Task prompt: What's needed is a word-for-word retyping of the entries below, pictures omitted.

Entries taken from a collection

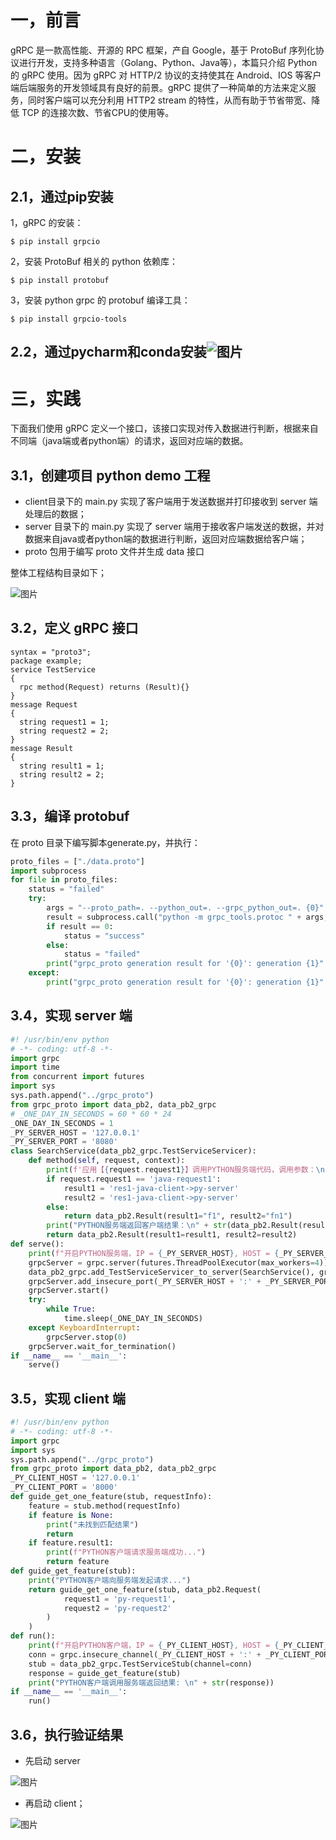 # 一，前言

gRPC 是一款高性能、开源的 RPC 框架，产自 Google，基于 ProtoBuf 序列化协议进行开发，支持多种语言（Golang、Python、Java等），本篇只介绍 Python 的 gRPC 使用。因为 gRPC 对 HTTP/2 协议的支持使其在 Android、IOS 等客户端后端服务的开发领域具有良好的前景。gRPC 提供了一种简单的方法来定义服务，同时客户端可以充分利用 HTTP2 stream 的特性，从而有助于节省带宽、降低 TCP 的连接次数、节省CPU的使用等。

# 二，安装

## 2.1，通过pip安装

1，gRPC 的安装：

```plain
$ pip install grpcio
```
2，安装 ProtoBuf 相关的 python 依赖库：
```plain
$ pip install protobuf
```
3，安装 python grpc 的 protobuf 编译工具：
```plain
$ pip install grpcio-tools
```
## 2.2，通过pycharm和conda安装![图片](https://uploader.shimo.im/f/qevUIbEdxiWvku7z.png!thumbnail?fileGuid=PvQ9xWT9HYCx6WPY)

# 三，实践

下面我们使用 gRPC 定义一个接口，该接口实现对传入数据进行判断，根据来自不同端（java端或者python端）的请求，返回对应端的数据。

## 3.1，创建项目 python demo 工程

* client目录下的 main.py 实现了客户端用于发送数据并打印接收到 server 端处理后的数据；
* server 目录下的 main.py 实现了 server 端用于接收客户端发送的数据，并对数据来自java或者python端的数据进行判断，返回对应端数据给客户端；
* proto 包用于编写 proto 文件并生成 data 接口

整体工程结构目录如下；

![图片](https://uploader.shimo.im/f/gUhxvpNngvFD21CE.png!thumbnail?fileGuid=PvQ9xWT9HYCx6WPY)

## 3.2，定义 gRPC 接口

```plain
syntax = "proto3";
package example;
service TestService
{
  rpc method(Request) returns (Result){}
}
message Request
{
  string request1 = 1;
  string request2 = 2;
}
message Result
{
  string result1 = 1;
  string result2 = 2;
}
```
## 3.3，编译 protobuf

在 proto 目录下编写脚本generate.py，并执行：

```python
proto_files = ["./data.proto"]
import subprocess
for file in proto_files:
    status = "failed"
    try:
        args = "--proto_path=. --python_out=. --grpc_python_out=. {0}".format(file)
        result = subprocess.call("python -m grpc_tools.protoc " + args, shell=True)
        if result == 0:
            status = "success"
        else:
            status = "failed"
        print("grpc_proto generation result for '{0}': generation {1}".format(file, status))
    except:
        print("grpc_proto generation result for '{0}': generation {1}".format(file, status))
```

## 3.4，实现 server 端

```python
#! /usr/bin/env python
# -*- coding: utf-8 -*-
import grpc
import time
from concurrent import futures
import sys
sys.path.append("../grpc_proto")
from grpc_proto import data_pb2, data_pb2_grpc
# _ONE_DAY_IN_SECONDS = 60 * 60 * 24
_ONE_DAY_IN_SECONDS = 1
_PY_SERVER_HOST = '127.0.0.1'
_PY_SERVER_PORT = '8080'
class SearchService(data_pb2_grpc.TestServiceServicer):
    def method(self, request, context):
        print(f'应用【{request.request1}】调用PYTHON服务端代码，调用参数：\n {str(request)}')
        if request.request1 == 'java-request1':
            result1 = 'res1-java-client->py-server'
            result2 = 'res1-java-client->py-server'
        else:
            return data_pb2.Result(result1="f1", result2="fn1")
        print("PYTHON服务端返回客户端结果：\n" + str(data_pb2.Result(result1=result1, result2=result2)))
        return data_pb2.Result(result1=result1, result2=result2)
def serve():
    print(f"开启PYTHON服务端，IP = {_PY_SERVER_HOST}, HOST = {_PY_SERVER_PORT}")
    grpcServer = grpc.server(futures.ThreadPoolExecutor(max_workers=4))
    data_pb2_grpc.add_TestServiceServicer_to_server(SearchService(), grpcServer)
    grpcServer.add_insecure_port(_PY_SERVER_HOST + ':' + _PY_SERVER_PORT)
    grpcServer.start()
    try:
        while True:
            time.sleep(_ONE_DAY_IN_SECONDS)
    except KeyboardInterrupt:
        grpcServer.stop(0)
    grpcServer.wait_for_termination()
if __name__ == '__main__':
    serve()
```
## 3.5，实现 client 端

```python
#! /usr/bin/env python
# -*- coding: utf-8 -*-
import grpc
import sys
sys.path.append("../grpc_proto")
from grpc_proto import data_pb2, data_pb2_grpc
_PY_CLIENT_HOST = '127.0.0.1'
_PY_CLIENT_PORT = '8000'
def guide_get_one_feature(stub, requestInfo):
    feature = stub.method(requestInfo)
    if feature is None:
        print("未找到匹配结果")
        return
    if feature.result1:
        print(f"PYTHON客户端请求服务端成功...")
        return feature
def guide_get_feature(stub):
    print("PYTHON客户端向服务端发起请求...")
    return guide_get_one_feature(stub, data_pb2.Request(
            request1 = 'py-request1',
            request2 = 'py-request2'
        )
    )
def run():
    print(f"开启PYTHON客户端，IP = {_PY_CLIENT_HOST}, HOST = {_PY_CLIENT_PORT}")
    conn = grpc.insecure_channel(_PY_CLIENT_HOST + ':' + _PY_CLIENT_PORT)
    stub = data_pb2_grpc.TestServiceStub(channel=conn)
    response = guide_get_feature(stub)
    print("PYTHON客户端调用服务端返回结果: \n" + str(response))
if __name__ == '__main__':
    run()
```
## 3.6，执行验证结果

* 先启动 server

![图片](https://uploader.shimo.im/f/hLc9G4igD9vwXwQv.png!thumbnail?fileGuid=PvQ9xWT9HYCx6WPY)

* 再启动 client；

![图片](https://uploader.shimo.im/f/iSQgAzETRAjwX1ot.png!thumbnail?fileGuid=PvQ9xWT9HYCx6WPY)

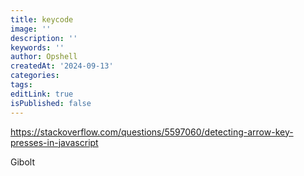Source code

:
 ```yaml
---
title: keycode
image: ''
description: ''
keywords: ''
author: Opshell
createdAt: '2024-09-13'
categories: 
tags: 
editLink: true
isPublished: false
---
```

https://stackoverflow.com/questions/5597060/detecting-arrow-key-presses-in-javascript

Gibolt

Your response:
 # 一，前言

gRPC 是一款高性能、开源的 RPC 框架，产自 Google，基于 ProtoBuf 序列化协议进行开发，支持多种语言（Golang、Python、Java等），本篇只介绍 Python 的 gRPC 使用。因为 gRPC 对 HTTP/2 协议的支持使其在 Android、IOS 等客户端后端服务的开发领域具有良好的前景。gRPC 提供了一种简单的方法来定义服务，同时客户端可以充分利用 HTTP2 stream 的特性，从而有助于节省带宽、降低 TCP 的连接次数、节省CPU的使用等。

# 二，安装

## 2.1，通过pip安装

1，gRPC 的安装：

```plain
$ pip install grpcio
```
2，安装 ProtoBuf 相关的 python 依赖库：
```plain
$ pip install protobuf
```
3，安装 python grpc 的 protobuf 编译工具：
```plain
$ pip install grpcio-tools
```
## 2.2，通过pycharm和conda安装![图片](https://uploader.shimo.im/f/qevUIbEdxiWvku7z.png!thumbnail?fileGuid=PvQ9xWT9HYCx6WPY)

# 三，实践

下面我们使用 gRPC 定义一个接口，该接口实现对传入数据进行判断，根据来自不同端（java端或者python端）的请求，返回对应端的数据。

## 3.1，创建项目 python demo 工程

* client目录下的 main.py 实现了客户端用于发送数据并打印接收到 server 端处理后的数据；
* server 目录下的 main.py 实现了 server 端用于接收客户端发送的数据，并对数据来自java或者python端的数据进行判断，返回对应端数据给客户端；
* proto 包用于编写 proto 文件并生成 data 接口

整体工程结构目录如下；

![图片](https://uploader.shimo.im/f/gUhxvpNngvFD21CE.png!thumbnail?fileGuid=PvQ9xWT9HYCx6WPY)

## 3.2，定义 gRPC 接口

```plain
syntax = "proto3";
package example;
service TestService
{
  rpc method(Request) returns (Result){}
}
message Request
{
  string request1 = 1;
  string request2 = 2;
}
message Result
{
  string result1 = 1;
  string result2 = 2;
}
```
## 3.3，编译 protobuf

在 proto 目录下编写脚本generate.py，并执行：

```python
proto_files = ["./data.proto"]
import subprocess
for file in proto_files:
    status = "failed"
    try:
        args = "--proto_path=. --python_out=. --grpc_python_out=. {0}".format(file)
        result = subprocess.call("python -m grpc_tools.protoc " + args, shell=True)
        if result == 0:
            status = "success"
        else:
            status = "failed"
        print("grpc_proto generation result for '{0}': generation {1}".format(file, status))
    except:
        print("grpc_proto generation result for '{0}': generation {1}".format(file, status))
```

## 3.4，实现 server 端

```python
#! /usr/bin/env python
# -*- coding: utf-8 -*-
import grpc
import time
from concurrent import futures
import sys
sys.path.append("../grpc_proto")
from grpc_proto import data_pb2, data_pb2_grpc
# _ONE_DAY_IN_SECONDS = 60 * 60 * 24
_ONE_DAY_IN_SECONDS = 1
_PY_SERVER_HOST = '127.0.0.1'
_PY_SERVER_PORT = '8080'
class SearchService(data_pb2_grpc.TestServiceServicer):
    def method(self, request, context):
        print(f'应用【{request.request1}】调用PYTHON服务端代码，调用参数：\n {str(request)}')
        if request.request1 == 'java-request1':
            result1 = 'res1-java-client->py-server'
            result2 = 'res1-java-client->py-server'
        else:
            return data_pb2.Result(result1="f1", result2="fn1")
        print("PYTHON服务端返回客户端结果：\n" + str(data_pb2.Result(result1=result1, result2=result2)))
        return data_pb2.Result(result1=result1, result2=result2)
def serve():
    print(f"开启PYTHON服务端，IP = {_PY_SERVER_HOST}, HOST = {_PY_SERVER_PORT}")
    grpcServer = grpc.server(futures.ThreadPoolExecutor(max_workers=4))
    data_pb2_grpc.add_TestServiceServicer_to_server(SearchService(), grpcServer)
    grpcServer.add_insecure_port(_PY_SERVER_HOST + ':' + _PY_SERVER_PORT)
    grpcServer.start()
    try:
        while True:
            time.sleep(_ONE_DAY_IN_SECONDS)
    except KeyboardInterrupt:
        grpcServer.stop(0)
    grpcServer.wait_for_termination()
if __name__ == '__main__':
    serve()
```
## 3.5，实现 client 端

```python
#! /usr/bin/env python
# -*- coding: utf-8 -*-
import grpc
import sys
sys.path.append("../grpc_proto")
from grpc_proto import data_pb2, data_pb2_grpc
_PY_CLIENT_HOST = '127.0.0.1'
_PY_CLIENT_PORT = '8000'
def guide_get_one_feature(stub, requestInfo):
    feature = stub.method(requestInfo)
    if feature is None:
        print("未找到匹配结果")
        return
    if feature.result1:
        print(f"PYTHON客户端请求服务端成功...")
        return feature
def guide_get_feature(stub):
    print("PYTHON客户端向服务端发起请求...")
    return guide_get_one_feature(stub, data_pb2.Request(
            request1 = 'py-request1',
            request2 = 'py-request2'
        )
    )
def run():
    print(f"开启PYTHON客户端，IP = {_PY_CLIENT_HOST}, HOST = {_PY_CLIENT_PORT}")
    conn = grpc.insecure_channel(_PY_CLIENT_HOST + ':' + _PY_CLIENT_PORT)
    stub = data_pb2_grpc.TestServiceStub(channel=conn)
    response = guide_get_feature(stub)
    print("PYTHON客户端调用服务端返回结果: \n" + str(response))
if __name__ == '__main__':
    run()
```
## 3.6，执行验证结果

* 先启动 server

![图片](https://uploader.shimo.im/f/hLc9G4igD9vwXwQv.png!thumbnail?fileGuid=PvQ9xWT9HYCx6WPY)

* 再启动 client；

![图片](https://uploader.shimo.im/f/iSQgAzETRAjwX1ot.png!thumbnail?fileGuid=PvQ9xWT9HYCx6WPY)

Source code

:
 ```yaml
---
title: keycode
image: ''
description: ''
keywords: ''
author: Opshell
createdAt: '2024-09-13'
categories: 
tags: 
editLink: true
isPublished: false
---
```

https://stackoverflow.com/questions/5597060/detecting-arrow-key-presses-in-javascript

Gibolt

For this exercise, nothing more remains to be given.